[Supplied data Boundary: Start]

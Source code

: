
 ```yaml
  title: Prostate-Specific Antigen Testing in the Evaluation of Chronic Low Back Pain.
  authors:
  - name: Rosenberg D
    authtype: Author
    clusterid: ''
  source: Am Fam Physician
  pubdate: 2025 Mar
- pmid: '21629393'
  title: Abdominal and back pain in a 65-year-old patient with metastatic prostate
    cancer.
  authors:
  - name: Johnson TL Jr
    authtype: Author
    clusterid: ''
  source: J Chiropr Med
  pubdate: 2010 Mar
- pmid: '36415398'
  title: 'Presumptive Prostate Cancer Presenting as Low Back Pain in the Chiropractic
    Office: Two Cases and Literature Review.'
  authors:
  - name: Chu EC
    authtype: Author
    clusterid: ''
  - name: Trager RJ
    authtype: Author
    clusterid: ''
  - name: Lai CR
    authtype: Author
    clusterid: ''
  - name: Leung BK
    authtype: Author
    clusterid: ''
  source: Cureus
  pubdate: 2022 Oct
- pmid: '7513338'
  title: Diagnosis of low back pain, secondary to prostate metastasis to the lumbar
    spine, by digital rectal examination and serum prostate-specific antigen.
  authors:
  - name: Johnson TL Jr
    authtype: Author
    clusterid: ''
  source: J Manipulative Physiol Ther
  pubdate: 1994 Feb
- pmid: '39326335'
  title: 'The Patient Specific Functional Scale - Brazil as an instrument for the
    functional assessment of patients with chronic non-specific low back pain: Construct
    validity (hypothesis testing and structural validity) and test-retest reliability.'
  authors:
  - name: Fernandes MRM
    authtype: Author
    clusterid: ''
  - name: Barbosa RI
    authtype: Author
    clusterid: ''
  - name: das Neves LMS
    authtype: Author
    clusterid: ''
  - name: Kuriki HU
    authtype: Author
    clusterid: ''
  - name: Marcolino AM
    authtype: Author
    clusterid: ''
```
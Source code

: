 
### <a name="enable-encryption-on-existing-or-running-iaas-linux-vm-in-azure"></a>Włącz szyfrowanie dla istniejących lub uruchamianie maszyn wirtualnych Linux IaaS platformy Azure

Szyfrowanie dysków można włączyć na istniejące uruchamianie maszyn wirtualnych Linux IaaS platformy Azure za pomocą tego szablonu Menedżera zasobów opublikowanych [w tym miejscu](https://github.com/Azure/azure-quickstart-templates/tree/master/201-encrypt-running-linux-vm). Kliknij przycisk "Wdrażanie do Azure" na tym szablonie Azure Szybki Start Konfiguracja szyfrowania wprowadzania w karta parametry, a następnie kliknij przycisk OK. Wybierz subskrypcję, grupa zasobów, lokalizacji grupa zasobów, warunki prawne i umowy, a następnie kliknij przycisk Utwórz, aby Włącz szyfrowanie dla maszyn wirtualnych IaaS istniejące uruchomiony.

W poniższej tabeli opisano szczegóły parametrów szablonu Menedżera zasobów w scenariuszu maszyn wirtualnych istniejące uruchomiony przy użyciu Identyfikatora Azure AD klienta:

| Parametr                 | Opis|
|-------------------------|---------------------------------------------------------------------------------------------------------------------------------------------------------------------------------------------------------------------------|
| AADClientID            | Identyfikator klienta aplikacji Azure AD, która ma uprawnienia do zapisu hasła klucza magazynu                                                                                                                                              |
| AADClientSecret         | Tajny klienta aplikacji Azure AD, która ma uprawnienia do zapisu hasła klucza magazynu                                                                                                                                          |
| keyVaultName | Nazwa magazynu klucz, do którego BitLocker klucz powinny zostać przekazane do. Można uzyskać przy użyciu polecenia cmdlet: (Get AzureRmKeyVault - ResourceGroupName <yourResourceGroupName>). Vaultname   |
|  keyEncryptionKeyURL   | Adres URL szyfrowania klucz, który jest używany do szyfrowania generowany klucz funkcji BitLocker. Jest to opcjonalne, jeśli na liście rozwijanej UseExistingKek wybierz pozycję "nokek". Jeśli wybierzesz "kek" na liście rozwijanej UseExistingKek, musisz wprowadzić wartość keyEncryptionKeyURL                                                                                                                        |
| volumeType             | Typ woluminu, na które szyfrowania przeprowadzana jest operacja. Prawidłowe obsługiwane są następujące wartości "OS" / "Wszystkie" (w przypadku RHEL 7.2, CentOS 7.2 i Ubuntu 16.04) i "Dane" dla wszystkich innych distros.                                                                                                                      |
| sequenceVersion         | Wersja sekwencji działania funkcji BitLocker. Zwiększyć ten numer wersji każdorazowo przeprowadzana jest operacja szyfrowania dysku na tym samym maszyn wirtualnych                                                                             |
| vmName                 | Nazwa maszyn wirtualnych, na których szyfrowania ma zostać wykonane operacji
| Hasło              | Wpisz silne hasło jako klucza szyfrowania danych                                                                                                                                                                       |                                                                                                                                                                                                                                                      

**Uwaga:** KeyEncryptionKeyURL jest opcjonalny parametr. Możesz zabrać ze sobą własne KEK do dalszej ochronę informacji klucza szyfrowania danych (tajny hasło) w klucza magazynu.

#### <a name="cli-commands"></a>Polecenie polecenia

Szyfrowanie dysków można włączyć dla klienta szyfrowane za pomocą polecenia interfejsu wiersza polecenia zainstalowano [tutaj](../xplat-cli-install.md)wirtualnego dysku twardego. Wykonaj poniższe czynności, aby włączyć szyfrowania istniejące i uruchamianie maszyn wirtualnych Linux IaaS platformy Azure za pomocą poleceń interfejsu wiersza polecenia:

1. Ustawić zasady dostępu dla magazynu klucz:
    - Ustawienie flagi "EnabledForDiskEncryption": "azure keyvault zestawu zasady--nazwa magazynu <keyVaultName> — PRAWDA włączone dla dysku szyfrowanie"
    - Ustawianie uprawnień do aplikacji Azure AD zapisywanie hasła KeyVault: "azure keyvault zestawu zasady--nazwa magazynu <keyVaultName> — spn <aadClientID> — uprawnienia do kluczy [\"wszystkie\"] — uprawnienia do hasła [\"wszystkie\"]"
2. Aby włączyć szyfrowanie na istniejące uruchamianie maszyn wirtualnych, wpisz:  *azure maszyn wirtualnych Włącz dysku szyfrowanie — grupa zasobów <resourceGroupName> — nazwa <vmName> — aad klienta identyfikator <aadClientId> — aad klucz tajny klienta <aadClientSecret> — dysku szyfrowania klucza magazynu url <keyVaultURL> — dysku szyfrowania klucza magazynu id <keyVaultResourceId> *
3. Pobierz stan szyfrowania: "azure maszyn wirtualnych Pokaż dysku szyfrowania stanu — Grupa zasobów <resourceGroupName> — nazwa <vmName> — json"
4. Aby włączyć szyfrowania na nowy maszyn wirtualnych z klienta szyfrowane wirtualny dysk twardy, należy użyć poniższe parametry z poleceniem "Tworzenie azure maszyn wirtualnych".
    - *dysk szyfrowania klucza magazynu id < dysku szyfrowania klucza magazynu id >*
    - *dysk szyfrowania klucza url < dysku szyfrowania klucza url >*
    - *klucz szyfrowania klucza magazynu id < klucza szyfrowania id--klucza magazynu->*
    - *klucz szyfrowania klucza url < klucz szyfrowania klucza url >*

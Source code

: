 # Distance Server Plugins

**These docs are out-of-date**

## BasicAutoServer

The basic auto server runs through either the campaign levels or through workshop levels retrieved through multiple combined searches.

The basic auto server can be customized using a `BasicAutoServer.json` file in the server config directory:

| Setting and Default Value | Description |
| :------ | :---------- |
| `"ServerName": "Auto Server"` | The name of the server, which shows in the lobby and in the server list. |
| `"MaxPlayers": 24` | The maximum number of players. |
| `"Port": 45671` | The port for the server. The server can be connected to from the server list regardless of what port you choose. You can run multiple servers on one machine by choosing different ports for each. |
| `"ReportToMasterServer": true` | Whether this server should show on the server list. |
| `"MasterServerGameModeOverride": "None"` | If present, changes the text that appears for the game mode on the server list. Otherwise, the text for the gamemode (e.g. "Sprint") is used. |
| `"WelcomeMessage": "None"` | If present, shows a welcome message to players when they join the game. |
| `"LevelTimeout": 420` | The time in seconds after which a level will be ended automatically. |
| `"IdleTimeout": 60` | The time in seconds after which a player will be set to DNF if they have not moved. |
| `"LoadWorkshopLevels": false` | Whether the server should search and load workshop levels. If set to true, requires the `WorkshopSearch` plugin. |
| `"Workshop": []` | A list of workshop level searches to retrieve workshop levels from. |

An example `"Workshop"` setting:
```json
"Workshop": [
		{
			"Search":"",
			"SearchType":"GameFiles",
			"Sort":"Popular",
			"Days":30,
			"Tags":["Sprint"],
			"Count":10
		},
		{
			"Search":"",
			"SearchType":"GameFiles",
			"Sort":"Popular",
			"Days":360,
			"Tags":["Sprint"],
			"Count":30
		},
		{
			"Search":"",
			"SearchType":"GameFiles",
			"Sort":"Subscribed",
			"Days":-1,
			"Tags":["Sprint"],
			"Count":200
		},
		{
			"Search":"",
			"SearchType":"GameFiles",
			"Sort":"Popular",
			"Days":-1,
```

[Supplied data Boundary: End]

Problem:
If a line in the data contains the string "zapisu", copy it.

Answer to the exercise:
| AADClientID            | Identyfikator klienta aplikacji Azure AD, która ma uprawnienia do zapisu hasła klucza magazynu                                                                                                                                              |
| AADClientSecret         | Tajny klienta aplikacji Azure AD, która ma uprawnienia do zapisu hasła klucza magazynu                                                                                                                                          |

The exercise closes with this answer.